▶ [WORK REQUIRED]: With the first line below as the start and the line containing "https://github.com/BenJarrett/sorting-hat/projects/1" as the end, copy every line between them exactly, ends included.

▶ [Plain-text document sources]:
=== Section Start ===
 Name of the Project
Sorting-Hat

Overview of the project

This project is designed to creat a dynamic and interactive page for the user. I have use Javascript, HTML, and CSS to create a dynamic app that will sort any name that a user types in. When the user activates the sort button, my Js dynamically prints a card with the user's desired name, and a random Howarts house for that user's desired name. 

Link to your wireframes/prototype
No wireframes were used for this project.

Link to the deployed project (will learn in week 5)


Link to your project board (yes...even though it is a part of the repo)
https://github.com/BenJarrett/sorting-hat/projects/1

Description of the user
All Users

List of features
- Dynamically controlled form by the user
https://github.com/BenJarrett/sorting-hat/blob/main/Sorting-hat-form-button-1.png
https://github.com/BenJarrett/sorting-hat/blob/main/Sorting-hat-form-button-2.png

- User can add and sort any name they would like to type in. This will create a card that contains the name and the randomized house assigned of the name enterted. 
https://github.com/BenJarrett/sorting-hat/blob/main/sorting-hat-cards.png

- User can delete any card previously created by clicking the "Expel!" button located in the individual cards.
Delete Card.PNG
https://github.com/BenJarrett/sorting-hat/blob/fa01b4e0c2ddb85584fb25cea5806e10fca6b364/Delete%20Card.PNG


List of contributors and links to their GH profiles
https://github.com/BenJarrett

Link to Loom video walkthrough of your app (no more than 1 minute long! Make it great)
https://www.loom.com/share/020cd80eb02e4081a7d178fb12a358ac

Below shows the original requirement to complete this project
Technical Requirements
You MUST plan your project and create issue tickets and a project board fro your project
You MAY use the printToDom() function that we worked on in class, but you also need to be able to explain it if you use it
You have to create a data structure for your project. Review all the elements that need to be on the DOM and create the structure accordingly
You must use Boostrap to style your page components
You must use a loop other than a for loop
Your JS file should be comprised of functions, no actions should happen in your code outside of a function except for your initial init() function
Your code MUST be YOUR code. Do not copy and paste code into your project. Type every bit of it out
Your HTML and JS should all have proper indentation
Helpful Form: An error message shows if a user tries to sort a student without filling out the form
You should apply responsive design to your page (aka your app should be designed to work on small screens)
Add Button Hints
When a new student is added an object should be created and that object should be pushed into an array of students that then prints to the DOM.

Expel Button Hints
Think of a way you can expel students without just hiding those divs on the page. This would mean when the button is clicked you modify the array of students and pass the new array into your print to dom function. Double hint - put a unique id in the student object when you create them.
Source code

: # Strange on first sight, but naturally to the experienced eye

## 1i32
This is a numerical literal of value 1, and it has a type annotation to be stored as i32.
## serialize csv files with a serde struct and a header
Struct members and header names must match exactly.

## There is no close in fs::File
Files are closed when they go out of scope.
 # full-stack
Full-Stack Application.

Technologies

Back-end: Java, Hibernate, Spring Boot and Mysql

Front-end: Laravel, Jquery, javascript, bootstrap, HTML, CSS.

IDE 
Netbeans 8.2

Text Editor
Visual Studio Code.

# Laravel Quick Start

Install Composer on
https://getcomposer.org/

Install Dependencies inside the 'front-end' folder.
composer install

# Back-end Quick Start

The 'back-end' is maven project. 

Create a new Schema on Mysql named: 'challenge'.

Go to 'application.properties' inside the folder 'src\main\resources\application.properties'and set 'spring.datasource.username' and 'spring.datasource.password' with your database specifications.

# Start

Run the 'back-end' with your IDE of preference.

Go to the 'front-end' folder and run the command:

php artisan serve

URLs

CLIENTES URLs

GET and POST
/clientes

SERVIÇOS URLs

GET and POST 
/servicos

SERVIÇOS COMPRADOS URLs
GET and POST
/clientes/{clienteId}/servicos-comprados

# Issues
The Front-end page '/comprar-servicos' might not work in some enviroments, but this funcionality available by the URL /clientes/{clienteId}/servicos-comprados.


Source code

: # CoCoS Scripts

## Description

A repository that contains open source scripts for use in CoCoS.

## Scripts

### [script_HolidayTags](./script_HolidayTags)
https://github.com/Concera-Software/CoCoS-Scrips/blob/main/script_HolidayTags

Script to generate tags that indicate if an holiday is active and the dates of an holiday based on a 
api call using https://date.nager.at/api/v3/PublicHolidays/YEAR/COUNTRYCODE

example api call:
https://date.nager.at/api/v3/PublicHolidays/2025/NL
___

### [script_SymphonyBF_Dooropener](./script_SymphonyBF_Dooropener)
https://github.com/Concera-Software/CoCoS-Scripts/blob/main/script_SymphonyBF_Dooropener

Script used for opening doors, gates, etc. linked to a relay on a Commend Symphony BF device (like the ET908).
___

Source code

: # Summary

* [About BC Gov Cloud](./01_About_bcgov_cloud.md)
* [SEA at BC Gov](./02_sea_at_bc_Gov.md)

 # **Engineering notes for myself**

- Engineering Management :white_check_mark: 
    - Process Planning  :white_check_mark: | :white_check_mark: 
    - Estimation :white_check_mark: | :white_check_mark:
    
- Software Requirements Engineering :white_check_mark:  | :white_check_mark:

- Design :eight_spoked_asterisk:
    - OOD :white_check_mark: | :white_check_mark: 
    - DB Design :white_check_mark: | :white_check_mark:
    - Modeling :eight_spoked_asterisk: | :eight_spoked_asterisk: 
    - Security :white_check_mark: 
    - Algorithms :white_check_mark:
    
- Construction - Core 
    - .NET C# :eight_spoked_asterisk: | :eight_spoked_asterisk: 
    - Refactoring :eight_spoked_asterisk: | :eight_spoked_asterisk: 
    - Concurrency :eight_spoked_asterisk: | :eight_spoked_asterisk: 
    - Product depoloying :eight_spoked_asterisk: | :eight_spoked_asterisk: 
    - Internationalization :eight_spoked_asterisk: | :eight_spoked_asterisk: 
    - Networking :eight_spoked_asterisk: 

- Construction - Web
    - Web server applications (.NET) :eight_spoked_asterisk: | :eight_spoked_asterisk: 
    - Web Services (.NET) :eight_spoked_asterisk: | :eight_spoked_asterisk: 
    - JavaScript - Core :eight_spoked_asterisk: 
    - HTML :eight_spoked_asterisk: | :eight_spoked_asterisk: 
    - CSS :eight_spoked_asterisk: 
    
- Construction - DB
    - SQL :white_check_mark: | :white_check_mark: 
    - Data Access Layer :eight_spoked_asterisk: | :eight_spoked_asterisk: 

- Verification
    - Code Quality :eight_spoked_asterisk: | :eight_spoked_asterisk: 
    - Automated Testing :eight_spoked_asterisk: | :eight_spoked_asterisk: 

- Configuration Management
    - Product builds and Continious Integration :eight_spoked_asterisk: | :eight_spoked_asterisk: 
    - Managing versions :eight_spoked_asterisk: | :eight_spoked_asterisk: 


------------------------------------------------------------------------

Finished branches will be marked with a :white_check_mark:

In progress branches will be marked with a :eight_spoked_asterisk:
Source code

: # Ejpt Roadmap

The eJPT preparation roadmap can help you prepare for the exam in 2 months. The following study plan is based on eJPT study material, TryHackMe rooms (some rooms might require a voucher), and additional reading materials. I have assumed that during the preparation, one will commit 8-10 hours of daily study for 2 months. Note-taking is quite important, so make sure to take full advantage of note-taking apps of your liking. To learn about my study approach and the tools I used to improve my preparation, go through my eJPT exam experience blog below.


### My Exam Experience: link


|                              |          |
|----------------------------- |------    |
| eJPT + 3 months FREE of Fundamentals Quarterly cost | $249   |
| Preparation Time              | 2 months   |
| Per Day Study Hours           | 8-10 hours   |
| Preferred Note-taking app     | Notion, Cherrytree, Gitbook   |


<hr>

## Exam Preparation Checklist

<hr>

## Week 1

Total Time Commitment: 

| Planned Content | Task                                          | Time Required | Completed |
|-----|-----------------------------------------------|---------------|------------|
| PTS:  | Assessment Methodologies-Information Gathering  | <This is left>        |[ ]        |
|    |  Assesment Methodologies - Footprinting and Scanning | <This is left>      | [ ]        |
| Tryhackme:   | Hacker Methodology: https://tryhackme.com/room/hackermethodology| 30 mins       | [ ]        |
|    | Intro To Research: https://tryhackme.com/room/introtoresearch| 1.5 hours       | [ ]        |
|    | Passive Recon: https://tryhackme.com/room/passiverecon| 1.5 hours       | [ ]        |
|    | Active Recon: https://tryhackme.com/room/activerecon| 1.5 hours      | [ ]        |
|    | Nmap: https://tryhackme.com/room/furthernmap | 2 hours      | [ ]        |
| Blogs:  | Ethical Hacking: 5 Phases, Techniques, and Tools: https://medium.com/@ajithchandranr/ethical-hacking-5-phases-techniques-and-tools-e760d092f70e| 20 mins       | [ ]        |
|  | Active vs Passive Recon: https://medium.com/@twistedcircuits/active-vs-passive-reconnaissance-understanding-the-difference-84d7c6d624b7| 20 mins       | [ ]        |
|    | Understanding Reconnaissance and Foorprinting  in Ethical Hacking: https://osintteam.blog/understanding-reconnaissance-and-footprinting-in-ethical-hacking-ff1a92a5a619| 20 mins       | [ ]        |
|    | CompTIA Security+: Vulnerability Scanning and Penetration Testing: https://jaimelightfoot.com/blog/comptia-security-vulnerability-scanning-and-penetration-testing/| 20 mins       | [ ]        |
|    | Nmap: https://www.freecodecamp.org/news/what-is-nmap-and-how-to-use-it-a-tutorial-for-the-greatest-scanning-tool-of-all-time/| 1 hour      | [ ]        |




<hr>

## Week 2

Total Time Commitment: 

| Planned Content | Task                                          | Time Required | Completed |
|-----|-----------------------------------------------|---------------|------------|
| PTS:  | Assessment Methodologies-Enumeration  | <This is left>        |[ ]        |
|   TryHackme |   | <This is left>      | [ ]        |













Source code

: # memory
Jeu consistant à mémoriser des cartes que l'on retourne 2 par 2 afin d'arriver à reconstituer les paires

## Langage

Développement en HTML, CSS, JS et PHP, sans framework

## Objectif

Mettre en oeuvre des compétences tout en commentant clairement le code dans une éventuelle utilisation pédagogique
=== Section End ===
▶ [REPLY]:
 Name of the Project
Sorting-Hat

Overview of the project

This project is designed to creat a dynamic and interactive page for the user. I have use Javascript, HTML, and CSS to create a dynamic app that will sort any name that a user types in. When the user activates the sort button, my Js dynamically prints a card with the user's desired name, and a random Howarts house for that user's desired name. 

Link to your wireframes/prototype
No wireframes were used for this project.

Link to the deployed project (will learn in week 5)


Link to your project board (yes...even though it is a part of the repo)
https://github.com/BenJarrett/sorting-hat/projects/1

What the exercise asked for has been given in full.